((

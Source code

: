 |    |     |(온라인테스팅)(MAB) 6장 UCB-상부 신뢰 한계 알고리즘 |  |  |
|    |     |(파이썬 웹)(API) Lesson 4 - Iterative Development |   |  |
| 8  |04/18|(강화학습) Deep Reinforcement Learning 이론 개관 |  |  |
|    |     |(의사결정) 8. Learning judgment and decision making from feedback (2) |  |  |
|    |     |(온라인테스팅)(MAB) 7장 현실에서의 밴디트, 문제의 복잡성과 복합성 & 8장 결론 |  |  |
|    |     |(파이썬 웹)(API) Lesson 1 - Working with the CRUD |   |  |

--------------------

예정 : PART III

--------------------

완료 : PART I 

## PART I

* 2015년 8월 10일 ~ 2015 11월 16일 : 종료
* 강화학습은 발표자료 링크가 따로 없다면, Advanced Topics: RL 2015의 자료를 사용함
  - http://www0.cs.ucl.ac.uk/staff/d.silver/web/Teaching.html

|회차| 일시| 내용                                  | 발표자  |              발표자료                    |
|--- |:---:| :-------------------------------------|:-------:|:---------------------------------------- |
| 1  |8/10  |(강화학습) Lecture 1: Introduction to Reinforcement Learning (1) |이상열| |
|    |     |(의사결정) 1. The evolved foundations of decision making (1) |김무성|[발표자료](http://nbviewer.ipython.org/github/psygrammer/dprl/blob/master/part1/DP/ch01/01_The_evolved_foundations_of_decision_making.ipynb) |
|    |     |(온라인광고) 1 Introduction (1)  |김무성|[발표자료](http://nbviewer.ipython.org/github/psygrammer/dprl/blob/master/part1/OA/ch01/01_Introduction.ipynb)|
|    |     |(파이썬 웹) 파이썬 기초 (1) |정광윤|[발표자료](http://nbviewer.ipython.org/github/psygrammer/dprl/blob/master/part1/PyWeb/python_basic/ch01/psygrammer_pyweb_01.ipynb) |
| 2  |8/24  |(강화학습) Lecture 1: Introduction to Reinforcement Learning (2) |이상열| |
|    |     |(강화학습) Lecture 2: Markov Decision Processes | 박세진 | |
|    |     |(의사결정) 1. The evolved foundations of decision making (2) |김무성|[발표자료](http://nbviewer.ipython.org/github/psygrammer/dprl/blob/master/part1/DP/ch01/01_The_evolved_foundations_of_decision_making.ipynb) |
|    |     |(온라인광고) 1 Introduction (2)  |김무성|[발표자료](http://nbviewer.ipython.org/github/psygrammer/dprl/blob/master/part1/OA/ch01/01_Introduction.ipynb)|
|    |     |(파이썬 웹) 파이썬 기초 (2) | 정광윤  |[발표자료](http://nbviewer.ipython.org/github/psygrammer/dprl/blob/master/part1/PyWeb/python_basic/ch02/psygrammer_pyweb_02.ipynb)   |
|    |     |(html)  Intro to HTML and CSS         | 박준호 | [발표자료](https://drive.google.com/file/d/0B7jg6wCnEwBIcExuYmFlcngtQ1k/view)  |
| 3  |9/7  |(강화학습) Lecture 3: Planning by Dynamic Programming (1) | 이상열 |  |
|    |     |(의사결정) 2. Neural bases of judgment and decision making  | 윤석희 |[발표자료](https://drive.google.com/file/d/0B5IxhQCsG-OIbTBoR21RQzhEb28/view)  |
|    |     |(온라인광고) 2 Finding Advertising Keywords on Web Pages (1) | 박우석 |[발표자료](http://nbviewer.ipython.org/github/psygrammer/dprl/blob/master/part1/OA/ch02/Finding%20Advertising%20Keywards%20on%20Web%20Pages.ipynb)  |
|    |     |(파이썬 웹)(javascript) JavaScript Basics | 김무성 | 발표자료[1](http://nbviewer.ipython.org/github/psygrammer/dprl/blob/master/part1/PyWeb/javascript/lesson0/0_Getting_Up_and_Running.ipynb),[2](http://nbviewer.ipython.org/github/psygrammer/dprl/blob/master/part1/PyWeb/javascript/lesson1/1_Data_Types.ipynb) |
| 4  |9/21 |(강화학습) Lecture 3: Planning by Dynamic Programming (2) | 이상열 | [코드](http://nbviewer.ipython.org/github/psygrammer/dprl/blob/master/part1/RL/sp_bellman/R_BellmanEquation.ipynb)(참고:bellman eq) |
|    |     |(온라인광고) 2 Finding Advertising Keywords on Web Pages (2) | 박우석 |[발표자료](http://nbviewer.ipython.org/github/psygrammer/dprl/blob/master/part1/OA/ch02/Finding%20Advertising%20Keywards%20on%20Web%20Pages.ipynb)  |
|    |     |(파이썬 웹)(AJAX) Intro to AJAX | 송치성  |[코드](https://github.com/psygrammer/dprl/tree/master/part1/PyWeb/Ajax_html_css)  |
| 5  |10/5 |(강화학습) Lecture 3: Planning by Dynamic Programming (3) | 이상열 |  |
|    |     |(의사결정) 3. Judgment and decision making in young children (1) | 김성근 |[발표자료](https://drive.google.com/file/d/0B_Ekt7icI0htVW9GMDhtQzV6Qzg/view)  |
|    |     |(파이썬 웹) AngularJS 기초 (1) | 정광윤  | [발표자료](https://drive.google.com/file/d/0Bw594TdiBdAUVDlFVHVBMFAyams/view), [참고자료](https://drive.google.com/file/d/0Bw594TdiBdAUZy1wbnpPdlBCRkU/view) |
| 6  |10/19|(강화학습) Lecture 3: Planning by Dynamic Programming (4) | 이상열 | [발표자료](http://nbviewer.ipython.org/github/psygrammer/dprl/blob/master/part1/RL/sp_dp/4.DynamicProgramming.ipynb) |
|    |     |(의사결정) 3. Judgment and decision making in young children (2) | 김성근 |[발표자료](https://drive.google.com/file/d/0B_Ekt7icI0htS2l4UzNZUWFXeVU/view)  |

))

■ **Work instructions**
From the top of the material above, please transcribe each line exactly. Include the line with "1 Introduction (1)" and end there.

■ **Response area**
Source code

: |    |     |(온라인테스팅)(MAB) 6장 UCB-상부 신뢰 한계 알고리즘 |  |  |
|    |     |(파이썬 웹)(API) Lesson 4 - Iterative Development |   |  |
| 8  |04/18|(강화학습) Deep Reinforcement Learning 이론 개관 |  |  |
|    |     |(의사결정) 8. Learning judgment and decision making from feedback (2) |  |  |
|    |     |(온라인테스팅)(MAB) 7장 현실에서의 밴디트, 문제의 복잡성과 복합성 & 8장 결론 |  |  |
|    |     |(파이썬 웹)(API) Lesson 1 - Working with the CRUD |   |  |

--------------------

예정 : PART III

--------------------

완료 : PART I 

## PART I

* 2015년 8월 10일 ~ 2015 11월 16일 : 종료
* 강화학습은 발표자료 링크가 따로 없다면, Advanced Topics: RL 2015의 자료를 사용함
  - http://www0.cs.ucl.ac.uk/staff/d.silver/web/Teaching.html

|회차| 일시| 내용                                  | 발표자  |              발표자료                    |
|--- |:---:| :-------------------------------------|:-------:|:---------------------------------------- |
| 1  |8/10  |(강화학습) Lecture 1: Introduction to Reinforcement Learning (1) |이상열| |
|    |     |(의사결정) 1. The evolved foundations of decision making (1) |김무성|[발표자료](http://nbviewer.ipython.org/github/psygrammer/dprl/blob/master/part1/DP/ch01/01_The_evolved_foundations_of_decision_making.ipynb) |
|    |     |(온라인광고) 1 Introduction (1)  |김무성|[발표자료](http://nbviewer.ipython.org/github/psygrammer/dprl/blob/master/part1/OA/ch01/01_Introduction.ipynb)|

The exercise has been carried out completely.